[RECORDS]:
<<<<
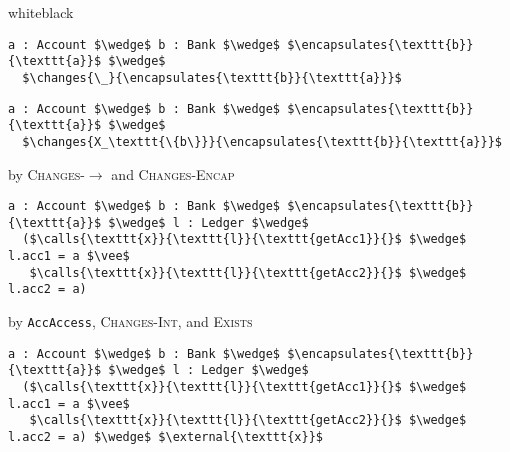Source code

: \begin{proofBox}{white}{black}
\footnotesize
\begin{minipage}{0.75\textwidth}
\begin{lstlisting}[language = Chainmail, mathescape=true, frame=single]
a : Account $\wedge$ b : Bank $\wedge$ $\encapsulates{\texttt{b}}{\texttt{a}}$ $\wedge$ 
  $\changes{\_}{\encapsulates{\texttt{b}}{\texttt{a}}}$
\end{lstlisting}
\end{minipage}
\begin{minipage}{0.24\textwidth}
\end{minipage}
\begin{minipage}{0.75\textwidth}
\begin{lstlisting}[language = Chainmail, mathescape=true]
a : Account $\wedge$ b : Bank $\wedge$ $\encapsulates{\texttt{b}}{\texttt{a}}$ $\wedge$ 
  $\changes{X_\texttt{\{b\}}}{\encapsulates{\texttt{b}}{\texttt{a}}}$
\end{lstlisting}
\end{minipage}
\begin{minipage}{0.24\textwidth}
\scriptsize
\hfill by \textsc{Changes}-$\longrightarrow$ and \textsc{Changes-Encap}
\end{minipage}
\begin{minipage}{0.75\textwidth}
\begin{lstlisting}[language = Chainmail, mathescape=true]
a : Account $\wedge$ b : Bank $\wedge$ $\encapsulates{\texttt{b}}{\texttt{a}}$ $\wedge$ l : Ledger $\wedge$ 
  ($\calls{\texttt{x}}{\texttt{l}}{\texttt{getAcc1}}{}$ $\wedge$ l.acc1 = a $\vee$ 
   $\calls{\texttt{x}}{\texttt{l}}{\texttt{getAcc2}}{}$ $\wedge$ l.acc2 = a)
\end{lstlisting}
\end{minipage}
\begin{minipage}{0.24\textwidth}
\scriptsize
\hfill by \texttt{AccAccess}, \textsc{Changes-Int}, and \textsc{Exists}
\end{minipage}
\begin{minipage}{0.75\textwidth}
\begin{lstlisting}[language = Chainmail, mathescape=true]
a : Account $\wedge$ b : Bank $\wedge$ $\encapsulates{\texttt{b}}{\texttt{a}}$ $\wedge$ l : Ledger $\wedge$ 
  ($\calls{\texttt{x}}{\texttt{l}}{\texttt{getAcc1}}{}$ $\wedge$ l.acc1 = a $\vee$ 
   $\calls{\texttt{x}}{\texttt{l}}{\texttt{getAcc2}}{}$ $\wedge$ l.acc2 = a) $\wedge$ $\external{\texttt{x}}$
\end{lstlisting}

\end{minipage}
\end{proofBox}
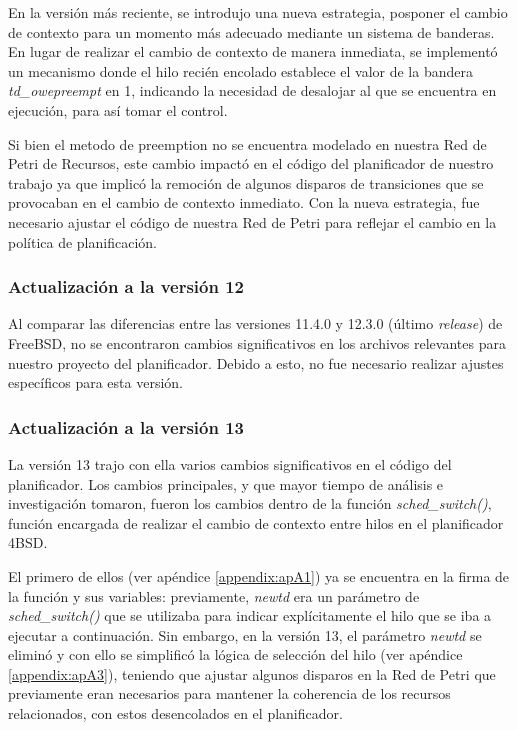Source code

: En la versión más reciente, se introdujo una nueva estrategia, posponer el cambio de contexto para un momento más adecuado mediante un sistema de banderas. En lugar de realizar el cambio de contexto de manera inmediata, se implementó un mecanismo donde el hilo recién encolado establece el valor de la bandera \textit{td\_owepreempt} en 1, indicando la necesidad de desalojar al que se encuentra en ejecución, para así tomar el control.\par

Si bien el metodo de preemption no se encuentra modelado en nuestra Red de Petri de Recursos, este cambio impactó en el código del planificador de nuestro trabajo ya que implicó la remoción de algunos disparos de transiciones que se provocaban en el cambio de contexto inmediato. Con la nueva estrategia, fue necesario ajustar el código de nuestra Red de Petri para reflejar el cambio en la política de planificación.\par

\subsubsection{Actualización a la versión 12}

Al comparar las diferencias entre las versiones 11.4.0 y 12.3.0 (último \textit{release}) de FreeBSD, no se encontraron cambios significativos en los archivos relevantes para nuestro proyecto del planificador. Debido a esto, no fue necesario realizar ajustes específicos para esta versión.


\subsubsection{Actualización a la versión 13}

La versión 13 trajo con ella varios cambios significativos en el código del planificador. Los cambios principales, y que mayor tiempo de análisis e investigación tomaron, fueron los cambios dentro de la función \textit{sched\_switch()}, función encargada de realizar el cambio de contexto entre hilos en el planificador 4BSD.\par

El primero de ellos (ver apéndice \ref{appendix:apA1}) ya se encuentra en la firma de la función y sus variables: previamente, \textit{newtd} era un parámetro de \textit{sched\_switch()} que se utilizaba para indicar explícitamente el hilo que se iba a ejecutar a continuación. Sin embargo, en la versión 13, el parámetro \textit{newtd} se eliminó y con ello se simplificó la lógica de selección del hilo (ver apéndice \ref{appendix:apA3}), teniendo que ajustar algunos disparos en la Red de Petri que previamente eran necesarios para mantener la coherencia de los recursos relacionados, con estos desencolados en el planificador.\par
>>>>
[WORK TO BE COMPLETED]: Everything in the data except the pictures must appear in your answer unchanged.

[RESPONSE TO THE EXERCISE]:
Source code

: \begin{proofBox}{white}{black}
\footnotesize
\begin{minipage}{0.75\textwidth}
\begin{lstlisting}[language = Chainmail, mathescape=true, frame=single]
a : Account $\wedge$ b : Bank $\wedge$ $\encapsulates{\texttt{b}}{\texttt{a}}$ $\wedge$ 
  $\changes{\_}{\encapsulates{\texttt{b}}{\texttt{a}}}$
\end{lstlisting}
\end{minipage}
\begin{minipage}{0.24\textwidth}
\end{minipage}
\begin{minipage}{0.75\textwidth}
\begin{lstlisting}[language = Chainmail, mathescape=true]
a : Account $\wedge$ b : Bank $\wedge$ $\encapsulates{\texttt{b}}{\texttt{a}}$ $\wedge$ 
  $\changes{X_\texttt{\{b\}}}{\encapsulates{\texttt{b}}{\texttt{a}}}$
\end{lstlisting}
\end{minipage}
\begin{minipage}{0.24\textwidth}
\scriptsize
\hfill by \textsc{Changes}-$\longrightarrow$ and \textsc{Changes-Encap}
\end{minipage}
\begin{minipage}{0.75\textwidth}
\begin{lstlisting}[language = Chainmail, mathescape=true]
a : Account $\wedge$ b : Bank $\wedge$ $\encapsulates{\texttt{b}}{\texttt{a}}$ $\wedge$ l : Ledger $\wedge$ 
  ($\calls{\texttt{x}}{\texttt{l}}{\texttt{getAcc1}}{}$ $\wedge$ l.acc1 = a $\vee$ 
   $\calls{\texttt{x}}{\texttt{l}}{\texttt{getAcc2}}{}$ $\wedge$ l.acc2 = a)
\end{lstlisting}
\end{minipage}
\begin{minipage}{0.24\textwidth}
\scriptsize
\hfill by \texttt{AccAccess}, \textsc{Changes-Int}, and \textsc{Exists}
\end{minipage}
\begin{minipage}{0.75\textwidth}
\begin{lstlisting}[language = Chainmail, mathescape=true]
a : Account $\wedge$ b : Bank $\wedge$ $\encapsulates{\texttt{b}}{\texttt{a}}$ $\wedge$ l : Ledger $\wedge$ 
  ($\calls{\texttt{x}}{\texttt{l}}{\texttt{getAcc1}}{}$ $\wedge$ l.acc1 = a $\vee$ 
   $\calls{\texttt{x}}{\texttt{l}}{\texttt{getAcc2}}{}$ $\wedge$ l.acc2 = a) $\wedge$ $\external{\texttt{x}}$
\end{lstlisting}

\end{minipage}
\end{proofBox}
Source code

: En la versión más reciente, se introdujo una nueva estrategia, posponer el cambio de contexto para un momento más adecuado mediante un sistema de banderas. En lugar de realizar el cambio de contexto de manera inmediata, se implementó un mecanismo donde el hilo recién encolado establece el valor de la bandera \textit{td\_owepreempt} en 1, indicando la necesidad de desalojar al que se encuentra en ejecución, para así tomar el control.\par

Si bien el metodo de preemption no se encuentra modelado en nuestra Red de Petri de Recursos, este cambio impactó en el código del planificador de nuestro trabajo ya que implicó la remoción de algunos disparos de transiciones que se provocaban en el cambio de contexto inmediato. Con la nueva estrategia, fue necesario ajustar el código de nuestra Red de Petri para reflejar el cambio en la política de planificación.\par

\subsubsection{Actualización a la versión 12}

Al comparar las diferencias entre las versiones 11.4.0 y 12.3.0 (último \textit{release}) de FreeBSD, no se encontraron cambios significativos en los archivos relevantes para nuestro proyecto del planificador. Debido a esto, no fue necesario realizar ajustes específicos para esta versión.


\subsubsection{Actualización a la versión 13}

La versión 13 trajo con ella varios cambios significativos en el código del planificador. Los cambios principales, y que mayor tiempo de análisis e investigación tomaron, fueron los cambios dentro de la función \textit{sched\_switch()}, función encargada de realizar el cambio de contexto entre hilos en el planificador 4BSD.\par

El primero de ellos (ver apéndice \ref{appendix:apA1}) ya se encuentra en la firma de la función y sus variables: previamente, \textit{newtd} era un parámetro de \textit{sched\_switch()} que se utilizaba para indicar explícitamente el hilo que se iba a ejecutar a continuación. Sin embargo, en la versión 13, el parámetro \textit{newtd} se eliminó y con ello se simplificó la lógica de selección del hilo (ver apéndice \ref{appendix:apA3}), teniendo que ajustar algunos disparos en la Red de Petri que previamente eran necesarios para mantener la coherencia de los recursos relacionados, con estos desencolados en el planificador.\par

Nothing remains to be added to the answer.